-- What is needed --
When the line containing "The sequence diagram" is found in the data below, copy it and each line after it through the line containing "After receiving those", exactly and with no others.
- Opening Delimiter -
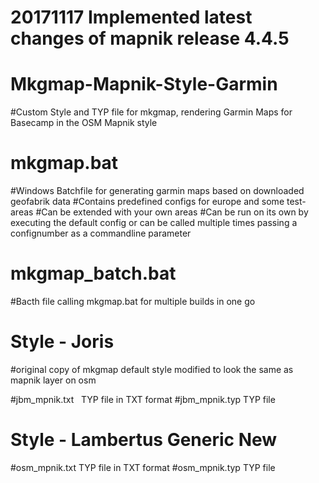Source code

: # 20171117 Implemented latest changes of mapnik release 4.4.5

# Mkgmap-Mapnik-Style-Garmin
#Custom Style and TYP file for mkgmap, rendering Garmin Maps for Basecamp in the OSM Mapnik style

# mkgmap.bat
#Windows Batchfile for generating garmin maps based on downloaded geofabrik data
#Contains predefined configs for europe and some test-areas
#Can be extended with your own areas
#Can be run on its own by executing the default config or can be called multiple times passing a confignumber as a commandline parameter

# mkgmap_batch.bat 
#Bacth file calling mkgmap.bat for multiple builds in one go
  
# Style - Joris
#original copy of mkgmap default style modified to look the same as mapnik layer on osm

#jbm_mpnik.txt   TYP file in TXT format
#jbm_mpnik.typ   TYP file

# Style - Lambertus Generic New
#osm_mpnik.txt   TYP file in TXT format
#osm_mpnik.typ   TYP file

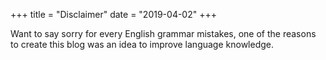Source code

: +++
title = "Disclaimer"
date = "2019-04-02"
+++

Want to say sorry for every English grammar mistakes, one of the reasons to create this blog was an idea to improve language knowledge.
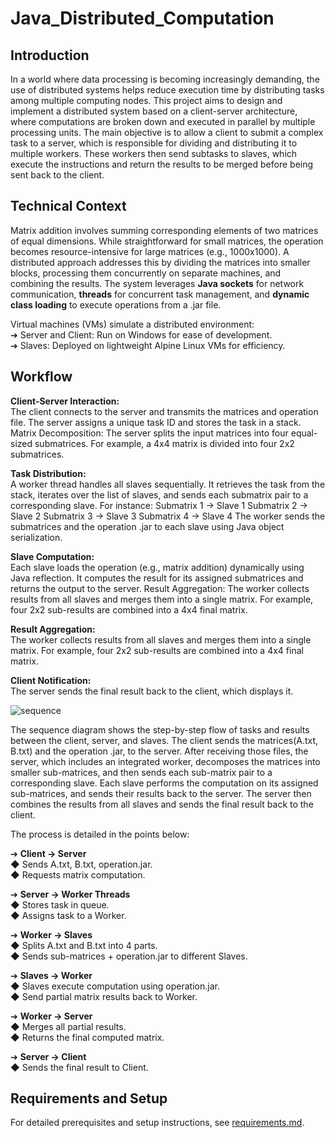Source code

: # Java_Distributed_Computation
## Introduction
In a world where data processing is becoming increasingly demanding, the use of distributed systems helps reduce execution time by distributing tasks among multiple computing nodes. This project aims to design and implement a distributed system based on a client-server architecture, where computations are broken down and executed in parallel by multiple processing units. The main objective is to allow a client to submit a complex task to a server, which is responsible for dividing and distributing it to multiple workers. These workers then send subtasks to slaves, which execute the instructions and return the results to be merged before being sent back to the client.

## Technical Context
Matrix addition involves summing corresponding elements of two matrices of equal dimensions. While straightforward for small matrices, the operation becomes resource-intensive for large matrices (e.g., 1000x1000). A distributed approach addresses this by dividing the matrices into smaller blocks, processing them concurrently on separate machines, and combining the results.
The system leverages **Java sockets** for network communication, **threads** for concurrent task management, and **dynamic class loading** to execute operations from a .jar file.

Virtual machines (VMs) simulate a distributed environment:  
➔ Server and Client: Run on Windows for ease of development.  
➔ Slaves: Deployed on lightweight Alpine Linux VMs for efficiency.

## Workflow
**Client-Server Interaction:**  
The client connects to the server and transmits the matrices and operation file. The server assigns a unique task ID and stores the task in a stack.
Matrix Decomposition:
The server splits the input matrices into four equal-sized submatrices. For example, a 4x4 matrix is divided into four 2x2 submatrices.

**Task Distribution:**  
A worker thread handles all slaves sequentially. It retrieves the task from the stack, iterates over the list of slaves, and sends each submatrix pair to a corresponding slave. 
For instance:
Submatrix 1 → Slave 1
Submatrix 2 → Slave 2
Submatrix 3 → Slave 3
Submatrix 4 → Slave 4
The worker sends the submatrices and the operation .jar to each slave using Java object serialization.

**Slave Computation:**  
Each slave loads the operation (e.g., matrix addition) dynamically using Java reflection. It computes the result for its assigned submatrices and returns the output to the server.
Result Aggregation:
The worker collects results from all slaves and merges them into a single matrix. For example, four 2x2 sub-results are combined into a 4x4 final matrix.

**Result Aggregation:**  
The worker collects results from all slaves and merges them into a single matrix. For example, four 2x2 sub-results are combined into a 4x4 final matrix.

**Client Notification:**  
The server sends the final result back to the client, which displays it.

![sequence](https://github.com/user-attachments/assets/ec43290b-4fb9-4d15-96f6-3520306d7206)

The sequence diagram shows the step-by-step flow of tasks and results between the client, server, and slaves.
The client sends the matrices(A.txt, B.txt) and the operation .jar, to the server.
After receiving those files, the server, which includes an integrated worker, decomposes the matrices into smaller sub-matrices, and then sends each sub-matrix pair to a corresponding slave.
Each slave performs the computation on its assigned sub-matrices, and sends their results back to the server. The server then combines the results from all slaves and sends the final result back to the client.

The process is detailed in the points below: 

➔ **Client → Server**  
◆ Sends A.txt, B.txt, operation.jar.  
◆ Requests matrix computation.

➔ **Server → Worker Threads**  
◆ Stores task in queue.  
◆ Assigns task to a Worker.

➔ **Worker → Slaves**  
◆ Splits A.txt and B.txt into 4 parts.  
◆ Sends sub-matrices + operation.jar to different Slaves.

➔ **Slaves → Worker**  
◆ Slaves execute computation using operation.jar.  
◆ Send partial matrix results back to Worker.

➔ **Worker → Server**  
◆ Merges all partial results.  
◆ Returns the final computed matrix.

➔ **Server → Client**  
◆ Sends the final result to Client.

## Requirements and Setup  
For detailed prerequisites and setup instructions, see [requirements.md](./requirements.md).
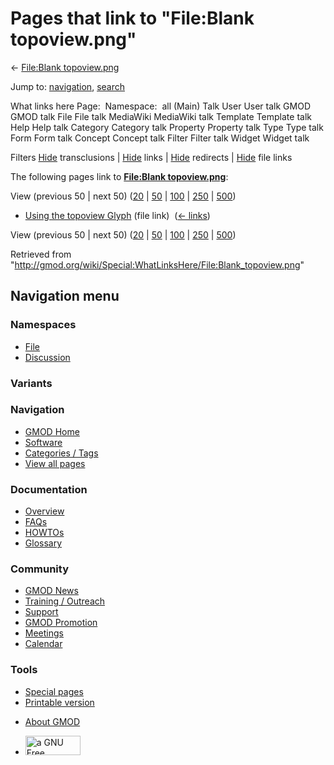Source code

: <div id="mw-page-base" class="noprint">

</div>

<div id="mw-head-base" class="noprint">

</div>

<div id="content" class="mw-body" role="main">

<span id="top"></span>

<div id="mw-js-message" style="display:none;">

</div>



# <span dir="auto">Pages that link to "File:Blank topoview.png"</span>

<div id="bodyContent">

<div id="contentSub">

← [File:Blank
topoview.png](/wiki/File:Blank_topoview.png "File:Blank topoview.png")

</div>

<div id="jump-to-nav" class="mw-jump">

Jump to: [navigation](#mw-navigation), [search](#p-search)

</div>

<div id="mw-content-text">

What links here Page:  Namespace:  all (Main) Talk User User talk GMOD
GMOD talk File File talk MediaWiki MediaWiki talk Template Template talk
Help Help talk Category Category talk Property Property talk Type Type
talk Form Form talk Concept Concept talk Filter Filter talk Widget
Widget talk

Filters
[Hide](/mediawiki/index.php?title=Special:WhatLinksHere/File:Blank_topoview.png&hidetrans=1 "Special:WhatLinksHere/File:Blank topoview.png")
transclusions \|
[Hide](/mediawiki/index.php?title=Special:WhatLinksHere/File:Blank_topoview.png&hidelinks=1 "Special:WhatLinksHere/File:Blank topoview.png")
links \|
[Hide](/mediawiki/index.php?title=Special:WhatLinksHere/File:Blank_topoview.png&hideredirs=1 "Special:WhatLinksHere/File:Blank topoview.png")
redirects \|
[Hide](/mediawiki/index.php?title=Special:WhatLinksHere/File:Blank_topoview.png&hideimages=1 "Special:WhatLinksHere/File:Blank topoview.png")
file links

The following pages link to **[File:Blank
topoview.png](/wiki/File:Blank_topoview.png "File:Blank topoview.png")**:

View (previous 50 \| next 50)
([20](/mediawiki/index.php?title=Special:WhatLinksHere/File:Blank_topoview.png&limit=20 "Special:WhatLinksHere/File:Blank topoview.png")
\|
[50](/mediawiki/index.php?title=Special:WhatLinksHere/File:Blank_topoview.png&limit=50 "Special:WhatLinksHere/File:Blank topoview.png")
\|
[100](/mediawiki/index.php?title=Special:WhatLinksHere/File:Blank_topoview.png&limit=100 "Special:WhatLinksHere/File:Blank topoview.png")
\|
[250](/mediawiki/index.php?title=Special:WhatLinksHere/File:Blank_topoview.png&limit=250 "Special:WhatLinksHere/File:Blank topoview.png")
\|
[500](/mediawiki/index.php?title=Special:WhatLinksHere/File:Blank_topoview.png&limit=500 "Special:WhatLinksHere/File:Blank topoview.png"))

- [Using the topoview
  Glyph](/wiki/Using_the_topoview_Glyph "Using the topoview Glyph")
  (file link) ‎ <span class="mw-whatlinkshere-tools">([←
  links](/mediawiki/index.php?title=Special:WhatLinksHere&target=Using+the+topoview+Glyph "Special:WhatLinksHere"))</span>

View (previous 50 \| next 50)
([20](/mediawiki/index.php?title=Special:WhatLinksHere/File:Blank_topoview.png&limit=20 "Special:WhatLinksHere/File:Blank topoview.png")
\|
[50](/mediawiki/index.php?title=Special:WhatLinksHere/File:Blank_topoview.png&limit=50 "Special:WhatLinksHere/File:Blank topoview.png")
\|
[100](/mediawiki/index.php?title=Special:WhatLinksHere/File:Blank_topoview.png&limit=100 "Special:WhatLinksHere/File:Blank topoview.png")
\|
[250](/mediawiki/index.php?title=Special:WhatLinksHere/File:Blank_topoview.png&limit=250 "Special:WhatLinksHere/File:Blank topoview.png")
\|
[500](/mediawiki/index.php?title=Special:WhatLinksHere/File:Blank_topoview.png&limit=500 "Special:WhatLinksHere/File:Blank topoview.png"))

</div>

<div class="printfooter">

Retrieved from
"<http://gmod.org/wiki/Special:WhatLinksHere/File:Blank_topoview.png>"

</div>

<div id="catlinks" class="catlinks catlinks-allhidden">

</div>

<div class="visualClear">

</div>

</div>

</div>

<div id="mw-navigation">

## Navigation menu

<div id="mw-head">



<div id="left-navigation">

<div id="p-namespaces" class="vectorTabs" role="navigation"
aria-labelledby="p-namespaces-label">

### Namespaces

- <span id="ca-nstab-image"><a href="/wiki/File:Blank_topoview.png" accesskey="c"
  title="View the file page [c]">File</a></span>
- <span id="ca-talk"><a
  href="/mediawiki/index.php?title=File_talk:Blank_topoview.png&amp;action=edit&amp;redlink=1"
  accesskey="t"
  title="Discussion about the content page [t]">Discussion</a></span>

</div>

<div id="p-variants" class="vectorMenu emptyPortlet" role="navigation"
aria-labelledby="p-variants-label">

### 

### Variants[](#)

<div class="menu">

</div>

</div>

</div>

<div id="right-navigation">





</div>



</div>

</div>

</div>

<div id="mw-panel">

<div id="p-logo" role="banner">

<a href="/wiki/Main_Page"
style="background-image: url(http://gmod.org/images/GMOD-cogs.png);"
title="Visit the main page"></a>

</div>

<div id="p-Navigation" class="portal" role="navigation"
aria-labelledby="p-Navigation-label">

### Navigation

<div class="body">

- <span id="n-GMOD-Home">[GMOD Home](/wiki/Main_Page)</span>
- <span id="n-Software">[Software](/wiki/GMOD_Components)</span>
- <span id="n-Categories-.2F-Tags">[Categories /
  Tags](/wiki/Categories)</span>
- <span id="n-View-all-pages">[View all
  pages](/wiki/Special:AllPages)</span>

</div>

</div>

<div id="p-Documentation" class="portal" role="navigation"
aria-labelledby="p-Documentation-label">

### Documentation

<div class="body">

- <span id="n-Overview">[Overview](/wiki/Overview)</span>
- <span id="n-FAQs">[FAQs](/wiki/Category:FAQ)</span>
- <span id="n-HOWTOs">[HOWTOs](/wiki/Category:HOWTO)</span>
- <span id="n-Glossary">[Glossary](/wiki/Glossary)</span>

</div>

</div>

<div id="p-Community" class="portal" role="navigation"
aria-labelledby="p-Community-label">

### Community

<div class="body">

- <span id="n-GMOD-News">[GMOD News](/wiki/GMOD_News)</span>
- <span id="n-Training-.2F-Outreach">[Training /
  Outreach](/wiki/Training_and_Outreach)</span>
- <span id="n-Support">[Support](/wiki/Support)</span>
- <span id="n-GMOD-Promotion">[GMOD
  Promotion](/wiki/GMOD_Promotion)</span>
- <span id="n-Meetings">[Meetings](/wiki/Meetings)</span>
- <span id="n-Calendar">[Calendar](/wiki/Calendar)</span>

</div>

</div>

<div id="p-tb" class="portal" role="navigation"
aria-labelledby="p-tb-label">

### Tools

<div class="body">

- <span id="t-specialpages"><a href="/wiki/Special:SpecialPages" accesskey="q"
  title="A list of all special pages [q]">Special pages</a></span>
- <span id="t-print"><a
  href="/mediawiki/index.php?title=Special:WhatLinksHere/File:Blank_topoview.png&amp;printable=yes"
  rel="alternate" accesskey="p"
  title="Printable version of this page [p]">Printable version</a></span>

</div>

</div>

</div>

</div>

<div id="footer" role="contentinfo">

- <span id="footer-places-about">[About
  GMOD](/wiki/GMOD:About "GMOD:About")</span>

<!-- -->

- <span id="footer-copyrightico">[<img src="http://www.gnu.org/graphics/gfdl-logo-small.png" width="88"
  height="31" alt="a GNU Free Documentation License" />](http://www.gnu.org/licenses/fdl-1.3.html)</span>




</div>
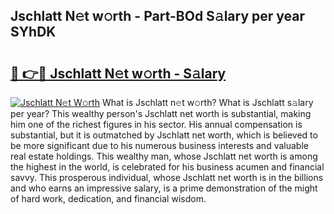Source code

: ## Jschlatt N𝚎t w𝚘rth - Part-BOd S𝚊lary per year SYhDK

# <h2><a href="http://gc2854.nevu.top/?p=Jschlatt">🔗 👉🔴 Jschlatt N𝚎t w𝚘rth - S𝚊lary</a></h2>

[![Jschlatt N𝚎t W𝚘rth](https://i.imgur.com/Oavwk0R.jpeg)](http://gc2854.nevu.top/?p=Jschlatt)
What is Jschlatt n𝚎t w𝚘rth? What is Jschlatt s𝚊lary per year?
This wealthy person's Jschlatt net worth is substantial, making him one of the richest figures in his sector. His annual compensation is substantial, but it is outmatched by Jschlatt net worth, which is believed to be more significant due to his numerous business interests and valuable real estate holdings. This wealthy man, whose Jschlatt net worth is among the highest in the world, is celebrated for his business acumen and financial savvy. This prosperous individual, whose Jschlatt net worth is in the billions and who earns an impressive salary, is a prime demonstration of the might of hard work, dedication, and financial wisdom.
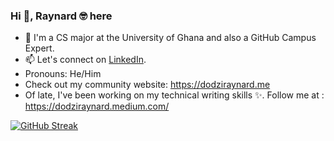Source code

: ### Hi 👋, Raynard 🤓 here

- 🔭 I'm a CS major at the University of Ghana and also a GitHub Campus Expert.
- 📫 Let's connect on [LinkedIn](https://www.linkedin.com/in/raynard-dodzi-helegah/).
- Pronouns: He/Him 
- Check out my community website: https://dodziraynard.me
- Of late, I've been working on my technical writing skills ✨. Follow me at : https://dodziraynard.medium.com/

[![GitHub Streak](http://github-readme-streak-stats.herokuapp.com?user=dodziraynard&theme=shades-of-purple&hide_border=true)](https://git.io/streak-stats)

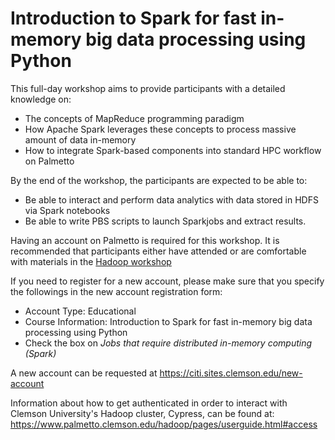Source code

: # Introduction to Spark for fast in-memory big data processing using Python

This full-day workshop aims to provide participants with a detailed knowledge on:

- The concepts of MapReduce programming paradigm
- How Apache Spark leverages these concepts to process massive amount of data in-memory
- How to integrate Spark-based components into standard HPC workflow on Palmetto


By the end of the workshop, the participants are expected to be able to:

- Be able to interact and perform data analytics with data stored in HDFS via Spark notebooks
- Be able to write PBS scripts to launch Sparkjobs and extract results. 

Having an account on Palmetto is required for this workshop. It is recommended that participants 
either have attended or are comfortable with materials in 
the [Hadoop workshop](https://github.com/clemsonciti/intro-to-hadoop-python)

If you need to register for a new account, please make sure that you specify the followings
in the new account registration form:
- Account Type: Educational
- Course Information: Introduction to Spark for fast in-memory big data processing using Python
- Check the box on *Jobs that require distributed in-memory computing (Spark)* 

A new account can be requested at https://citi.sites.clemson.edu/new-account

Information about how to get authenticated in order to interact with Clemson
University's Hadoop cluster, Cypress, can be found at:
https://www.palmetto.clemson.edu/hadoop/pages/userguide.html#access
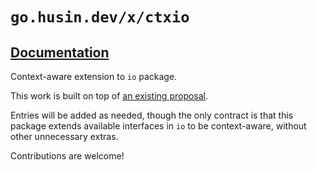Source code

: # `go.husin.dev/x/ctxio`

## [Documentation](https://pkg.go.dev/go.husin.dev/x/ctxio)

Context-aware extension to `io` package.

This work is built on top of [an existing proposal](https://github.com/golang/go/issues/20280).

Entries will be added as needed, though the only contract is that this package extends available interfaces in `io` to be context-aware, without other unnecessary extras.

Contributions are welcome!
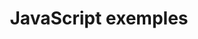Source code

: ---
layout: full.html
algolia: true
title: JavaScript exemples
description: JavaScript exemples
order: 3900
---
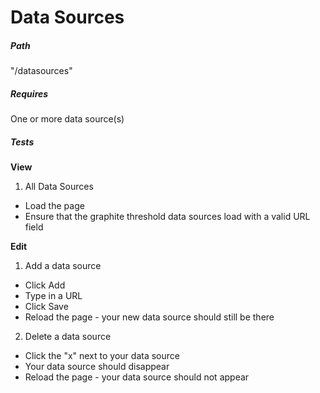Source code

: # Data Sources

##### Path
"/datasources"

##### Requires
One or more data source(s)

##### Tests
**View**

1. All Data Sources
  * Load the page
  * Ensure that the graphite threshold data sources load with a valid URL field

**Edit**

1. Add a data source
  * Click Add
  * Type in a URL
  * Click Save
  * Reload the page - your new data source should still be there
2. Delete a data source
  * Click the "x" next to your data source
  * Your data source should disappear
  * Reload the page - your data source should not appear
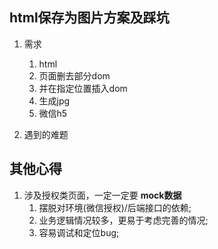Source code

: ## html保存为图片方案及踩坑

1. 需求
   1. html
   2. 页面删去部分dom
   3. 并在指定位置插入dom
   4. 生成jpg
   5. 微信h5

2. 遇到的难题



## 其他心得

1. 涉及授权类页面，一定一定要 **mock数据**
   1. 摆脱对环境(微信授权)/后端接口的依赖;
   2. 业务逻辑情况较多，更易于考虑完善的情况;
   3. 容易调试和定位bug;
- Closing Delimiter -
-- Answer to this exercise --
The sequence diagram shows the step-by-step flow of tasks and results between the client, server, and slaves.
The client sends the matrices(A.txt, B.txt) and the operation .jar, to the server.
After receiving those files, the server, which includes an integrated worker, decomposes the matrices into smaller sub-matrices, and then sends each sub-matrix pair to a corresponding slave.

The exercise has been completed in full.